I'm sure you don't, but if I am so attached to the project that a disagreement might affect me emotionally, I don't need to write about it, nor do you. The goal right now is to get 100 people to follow you and find your niche, which is much different from creating an impactful legacy and defending your beliefs and preferences. Imagine arguing with a middle schooler about your adult life. Again, I'm sure you can't, and you think it's wise not to engage. It's the same thing with building your audience and finding your niche. First of all, you need to get around adults. Next, you need to establish that you are listening and give them a reason to listen to you when you speak. Then, they will listen.

If you have implemented the above steps and are looking for more specific Medium tips, subscribe as I learn and share. One of the first things I'm practicing and developing is mindfulness and intentionality with my headings. You can skim this article to see exactly what I mean.

Here's a simple enough idea to try. Though writing is for reading, times have changed. Adaptability to achieve your goals (followers and finding a niche worth writing about) is essential.

I plan to incorporate this more complex series of ideas organically: read and apply as you grow. It is worth emphasizing the importance of organic growth. It is obvious when someone is using AI to knock out a bunch of posts. If you need quick money, there are much easier ways than writing. To be a writer, you must practice patience and embrace the journey.

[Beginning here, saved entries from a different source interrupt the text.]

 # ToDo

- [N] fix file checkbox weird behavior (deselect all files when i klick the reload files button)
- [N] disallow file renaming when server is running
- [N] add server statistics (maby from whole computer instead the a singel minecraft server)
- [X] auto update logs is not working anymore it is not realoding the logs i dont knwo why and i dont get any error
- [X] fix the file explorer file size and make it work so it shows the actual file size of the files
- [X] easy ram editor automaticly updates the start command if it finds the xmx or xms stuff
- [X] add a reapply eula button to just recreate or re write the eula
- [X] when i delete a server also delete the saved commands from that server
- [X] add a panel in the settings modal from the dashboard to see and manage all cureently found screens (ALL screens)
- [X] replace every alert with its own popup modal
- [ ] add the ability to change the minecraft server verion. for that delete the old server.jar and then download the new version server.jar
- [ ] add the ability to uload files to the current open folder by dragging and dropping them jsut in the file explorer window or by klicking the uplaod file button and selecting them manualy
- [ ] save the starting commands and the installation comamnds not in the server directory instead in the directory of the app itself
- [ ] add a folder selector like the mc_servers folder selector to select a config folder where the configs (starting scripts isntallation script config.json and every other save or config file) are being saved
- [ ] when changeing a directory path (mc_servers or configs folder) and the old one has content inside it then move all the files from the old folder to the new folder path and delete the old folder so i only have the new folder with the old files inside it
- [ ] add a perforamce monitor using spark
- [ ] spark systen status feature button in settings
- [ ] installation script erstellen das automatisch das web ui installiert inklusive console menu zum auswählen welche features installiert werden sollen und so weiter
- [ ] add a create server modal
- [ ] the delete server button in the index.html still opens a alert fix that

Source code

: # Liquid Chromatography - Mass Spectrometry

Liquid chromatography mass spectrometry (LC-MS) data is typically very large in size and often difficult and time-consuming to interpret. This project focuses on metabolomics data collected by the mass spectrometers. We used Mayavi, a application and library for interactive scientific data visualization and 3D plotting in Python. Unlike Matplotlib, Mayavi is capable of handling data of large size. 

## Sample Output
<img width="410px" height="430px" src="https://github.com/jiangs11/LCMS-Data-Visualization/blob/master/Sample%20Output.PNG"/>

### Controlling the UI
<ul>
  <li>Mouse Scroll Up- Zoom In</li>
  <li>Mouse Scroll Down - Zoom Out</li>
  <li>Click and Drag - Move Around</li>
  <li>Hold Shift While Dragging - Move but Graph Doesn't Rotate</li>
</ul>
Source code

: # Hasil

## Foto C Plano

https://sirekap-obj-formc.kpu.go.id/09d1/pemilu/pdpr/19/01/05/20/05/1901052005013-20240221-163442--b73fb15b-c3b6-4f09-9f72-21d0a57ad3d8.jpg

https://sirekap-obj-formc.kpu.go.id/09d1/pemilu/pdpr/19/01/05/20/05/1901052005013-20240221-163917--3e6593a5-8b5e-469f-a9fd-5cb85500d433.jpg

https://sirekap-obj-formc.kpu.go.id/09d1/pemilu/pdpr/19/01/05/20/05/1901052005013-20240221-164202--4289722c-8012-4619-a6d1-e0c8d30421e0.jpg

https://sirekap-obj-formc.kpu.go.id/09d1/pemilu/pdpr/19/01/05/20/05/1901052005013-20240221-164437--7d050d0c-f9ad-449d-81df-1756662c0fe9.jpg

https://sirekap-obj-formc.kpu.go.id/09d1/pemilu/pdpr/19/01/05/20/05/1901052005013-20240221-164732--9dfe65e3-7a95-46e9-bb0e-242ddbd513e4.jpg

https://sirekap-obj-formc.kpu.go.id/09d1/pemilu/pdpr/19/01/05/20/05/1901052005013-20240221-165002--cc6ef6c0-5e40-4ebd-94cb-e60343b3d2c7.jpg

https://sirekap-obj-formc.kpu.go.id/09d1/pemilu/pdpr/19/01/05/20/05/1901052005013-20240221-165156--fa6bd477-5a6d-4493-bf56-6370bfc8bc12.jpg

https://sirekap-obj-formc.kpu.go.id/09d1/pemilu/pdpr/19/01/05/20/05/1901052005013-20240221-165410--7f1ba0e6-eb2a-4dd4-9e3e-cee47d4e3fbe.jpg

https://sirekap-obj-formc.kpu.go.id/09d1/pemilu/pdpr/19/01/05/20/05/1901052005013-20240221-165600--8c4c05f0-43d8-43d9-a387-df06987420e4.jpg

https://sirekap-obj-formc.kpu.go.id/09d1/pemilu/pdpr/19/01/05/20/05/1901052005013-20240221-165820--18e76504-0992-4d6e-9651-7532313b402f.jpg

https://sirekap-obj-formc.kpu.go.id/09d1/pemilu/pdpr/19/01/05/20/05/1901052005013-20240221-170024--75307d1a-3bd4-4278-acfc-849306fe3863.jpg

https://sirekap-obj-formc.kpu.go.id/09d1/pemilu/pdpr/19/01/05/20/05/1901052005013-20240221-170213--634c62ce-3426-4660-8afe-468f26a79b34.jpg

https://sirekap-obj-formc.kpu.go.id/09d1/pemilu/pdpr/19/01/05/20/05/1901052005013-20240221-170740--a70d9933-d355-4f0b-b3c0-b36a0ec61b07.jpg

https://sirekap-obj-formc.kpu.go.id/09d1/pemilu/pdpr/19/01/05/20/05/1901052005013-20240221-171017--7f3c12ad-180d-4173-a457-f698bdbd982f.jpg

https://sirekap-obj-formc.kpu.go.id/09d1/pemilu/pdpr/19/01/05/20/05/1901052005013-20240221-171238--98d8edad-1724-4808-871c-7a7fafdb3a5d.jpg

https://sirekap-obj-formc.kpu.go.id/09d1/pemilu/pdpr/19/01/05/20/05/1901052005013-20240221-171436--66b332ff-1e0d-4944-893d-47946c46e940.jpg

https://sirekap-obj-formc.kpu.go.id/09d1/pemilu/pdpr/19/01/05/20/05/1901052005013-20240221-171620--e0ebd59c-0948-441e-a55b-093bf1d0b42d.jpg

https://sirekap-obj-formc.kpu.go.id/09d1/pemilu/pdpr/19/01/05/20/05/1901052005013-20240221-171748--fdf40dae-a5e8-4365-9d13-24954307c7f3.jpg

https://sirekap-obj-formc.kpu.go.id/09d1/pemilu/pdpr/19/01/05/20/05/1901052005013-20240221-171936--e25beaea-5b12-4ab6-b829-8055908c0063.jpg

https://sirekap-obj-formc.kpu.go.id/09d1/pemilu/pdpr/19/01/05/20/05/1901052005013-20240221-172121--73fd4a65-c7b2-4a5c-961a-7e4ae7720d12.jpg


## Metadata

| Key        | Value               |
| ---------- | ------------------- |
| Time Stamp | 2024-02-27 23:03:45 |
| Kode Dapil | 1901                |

I can't prove the effectiveness, nor can I prove what I am trying to affect more — the Medium.com algorithm or the ever-changing attention span of the average blog reader, but adding a minimum of two relevant and high-quality pictures seems to improve how consistently I get and retain new followers.

Finally, as cliche as this may be, read more and intentionally read stuff you like to know what is getting read and discover what you want to see more of so that you can write original work.

Comment with thoughts or share this post with someone who needs the reminder. Subscribe and Clap if you find yourself meditating on something different and want more thoughts like this.

I also have a Twitter/X with mostly basketball content.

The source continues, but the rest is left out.